Your error indicates it's trying to get an order 9 allocation (4k * 2^9 = 2M) so buddyinfo
probably doesn't have anything beyond the 9th column.
Something bad is going on with memory allocations in the kernel since 6.1.
Sorry for the delay.
It is hard to accurately snap the buddyinfo before and after the event. I have done cat /proc/buddyinfo
continuously while doing a tail -f on syslog and this is the buddyinfo before and after the error. Is there a more accurate way of getting this info?
/proc/buddyinfo before: Node 0, zone DMA 0 0 0 0 0 0 0 0 1 1 2 Node 0, zone DMA32 61 50 341 879 741 548 368 171 85 22 1 Node 0, zone Normal 51878 58470 54194 56426 40574 24602 14169 8418 9425 0 0
/proc/buddyinfo after: Node 0, zone DMA 0 0 0 0 0 0 0 0 1 1 2 Node 0, zone DMA32 62 48 341 877 740 549 367 171 84 7 0 Node 0, zone Normal 60753 58348 54154 56373 40536 24567 14150 8407 9409 5 0
That indicates that both before and after the event, the memory is already very fragmented - and that it is fragmented before is probably why it is happening in the first place.
Could you look at it after a fresh reboot, then look how it develops while using the system? Maybe you can identify an action or behavior on your system that is causing this behavior.
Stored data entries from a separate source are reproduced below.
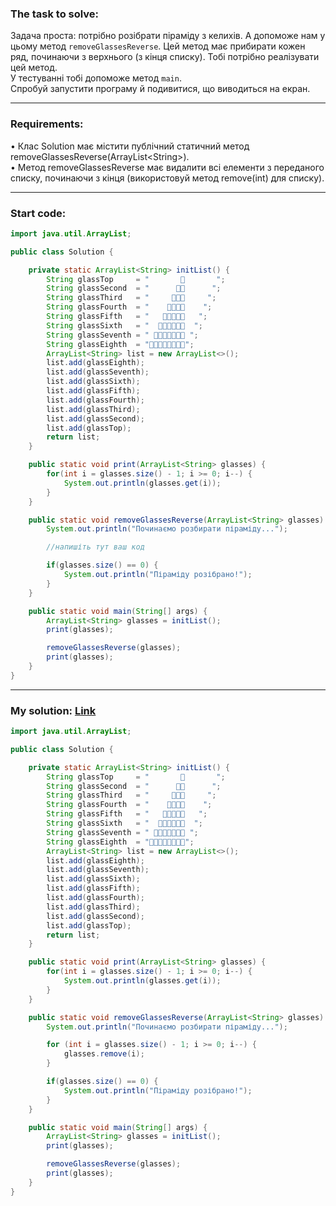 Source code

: ### **The task to solve:**  

Задача проста: потрібно розібрати піраміду з келихів. А допоможе нам у цьому метод `removeGlassesReverse`. Цей метод має прибирати кожен ряд, починаючи з верхнього (з кінця списку). Тобі потрібно реалізувати цей метод.  
У тестуванні тобі допоможе метод `main`.  
Спробуй запустити програму й подивитися, що виводиться на екран.

---

### **Requirements:**  

• Клас Solution має містити публічний статичний метод removeGlassesReverse(ArrayList\<String\>).  
• Метод removeGlassesReverse має видалити всі елементи з переданого списку, починаючи з кінця (використовуй метод remove(int) для списку).  

---

### **Start code:**  

```java
import java.util.ArrayList;

public class Solution {

    private static ArrayList<String> initList() {
        String glassTop     = "       🍷       ";
        String glassSecond  = "      🍷🍷      ";
        String glassThird   = "     🍷🍷🍷     ";
        String glassFourth  = "    🍷🍷🍷🍷    ";
        String glassFifth   = "   🍷🍷🍷🍷🍷   ";
        String glassSixth   = "  🍷🍷🍷🍷🍷🍷  ";
        String glassSeventh = " 🍷🍷🍷🍷🍷🍷🍷 ";
        String glassEighth  = "🍷🍷🍷🍷🍷🍷🍷🍷";
        ArrayList<String> list = new ArrayList<>();
        list.add(glassEighth);
        list.add(glassSeventh);
        list.add(glassSixth);
        list.add(glassFifth);
        list.add(glassFourth);
        list.add(glassThird);
        list.add(glassSecond);
        list.add(glassTop);
        return list;
    }

    public static void print(ArrayList<String> glasses) {
        for(int i = glasses.size() - 1; i >= 0; i--) {
            System.out.println(glasses.get(i));
        }
    }

    public static void removeGlassesReverse(ArrayList<String> glasses) {
        System.out.println("Починаємо розбирати піраміду...");

        //напишіть тут ваш код

        if(glasses.size() == 0) {
            System.out.println("Піраміду розібрано!");
        }
    }

    public static void main(String[] args) {
        ArrayList<String> glasses = initList();
        print(glasses);

        removeGlassesReverse(glasses);
        print(glasses);
    }
}
```

---

### **My solution: [Link](./src/Solution.java)**  

```java
import java.util.ArrayList;

public class Solution {

    private static ArrayList<String> initList() {
        String glassTop     = "       🍷       ";
        String glassSecond  = "      🍷🍷      ";
        String glassThird   = "     🍷🍷🍷     ";
        String glassFourth  = "    🍷🍷🍷🍷    ";
        String glassFifth   = "   🍷🍷🍷🍷🍷   ";
        String glassSixth   = "  🍷🍷🍷🍷🍷🍷  ";
        String glassSeventh = " 🍷🍷🍷🍷🍷🍷🍷 ";
        String glassEighth  = "🍷🍷🍷🍷🍷🍷🍷🍷";
        ArrayList<String> list = new ArrayList<>();
        list.add(glassEighth);
        list.add(glassSeventh);
        list.add(glassSixth);
        list.add(glassFifth);
        list.add(glassFourth);
        list.add(glassThird);
        list.add(glassSecond);
        list.add(glassTop);
        return list;
    }

    public static void print(ArrayList<String> glasses) {
        for(int i = glasses.size() - 1; i >= 0; i--) {
            System.out.println(glasses.get(i));
        }
    }

    public static void removeGlassesReverse(ArrayList<String> glasses) {
        System.out.println("Починаємо розбирати піраміду...");

        for (int i = glasses.size() - 1; i >= 0; i--) {
            glasses.remove(i);
        }

        if(glasses.size() == 0) {
            System.out.println("Піраміду розібрано!");
        }
    }

    public static void main(String[] args) {
        ArrayList<String> glasses = initList();
        print(glasses);

        removeGlassesReverse(glasses);
        print(glasses);
    }
}
```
As a first counter measure you could try disabling huge pages after a fresh reboot (while buddyinfo still shows low numbers on the left side and high numbers on the right side):
echo never | sudo tee /sys/kernel/mm/transparent_hugepage/enabled
echo always | /sys/kernel/mm/transparent_hugepage/defrag
If this helps but you feel like you want to use huge pages (because it lowers TLB cache misses and can increase performance for some workloads by up to 10%), try this as a next step (I am using these settings, it causes around 1 GB of unused memory on my desktop system under memory pressure when memory is partially fragmented, instead of 4-8 GB with huge pages always turned on):
echo 64 | sudo tee /sys/kernel/mm/transparent_hugepage/khugepaged/max_ptes_none
echo 8 | sudo tee /sys/kernel/mm/transparent_hugepage/khugepaged/max_ptes_swap
echo 32 | sudo tee /sys/kernel/mm/transparent_hugepage/khugepaged/max_ptes_shared
echo within_size | sudo tee /sys/kernel/mm/transparent_hugepage/shmem_enabled
echo defer+madvise | sudo tee /sys/kernel/mm/transparent_hugepage/defrag
echo madvise | sudo tee /sys/kernel/mm/transparent_hugepage/enabled
It tells transparent huge pages to only create huge pages for madvise memory regions (thus, when an application explicitly asks for it, bees does this for the hash table). It also tells to defer defragmenting huge pages for better latency (but this tends to delay seeing the immediate effects of bad memory layout). Depending on your workload, you may have better results with defrag = always
at the cost of higher memory allocation latency (fine for servers, not so for desktops). within_size
tells to use huge pages only for shared memory if the allocation is at least 2 MB. Again, you may have better result when setting it to never
.
The max_ptes_{none,swap,shared}
tell the defragger when to combine 4k pages into huge pages during compaction: Only if less than 64x 4k pages of a 1x 2M page candidate are NOT YET allocated (max_ptes_none
), compaction will combine those pages into one 2M page (sacrificing up to 64*4=256 kB of RAM). Similar for swap: Compaction to 2M will only occur if no more than 8 pages must be swapped in. And for shared: Compaction to 2M will only occur, if no more than 32x 4k pages would be unshared in the process.
You can cat
each sysfs file to see the current and possible settings so you can experiment with it.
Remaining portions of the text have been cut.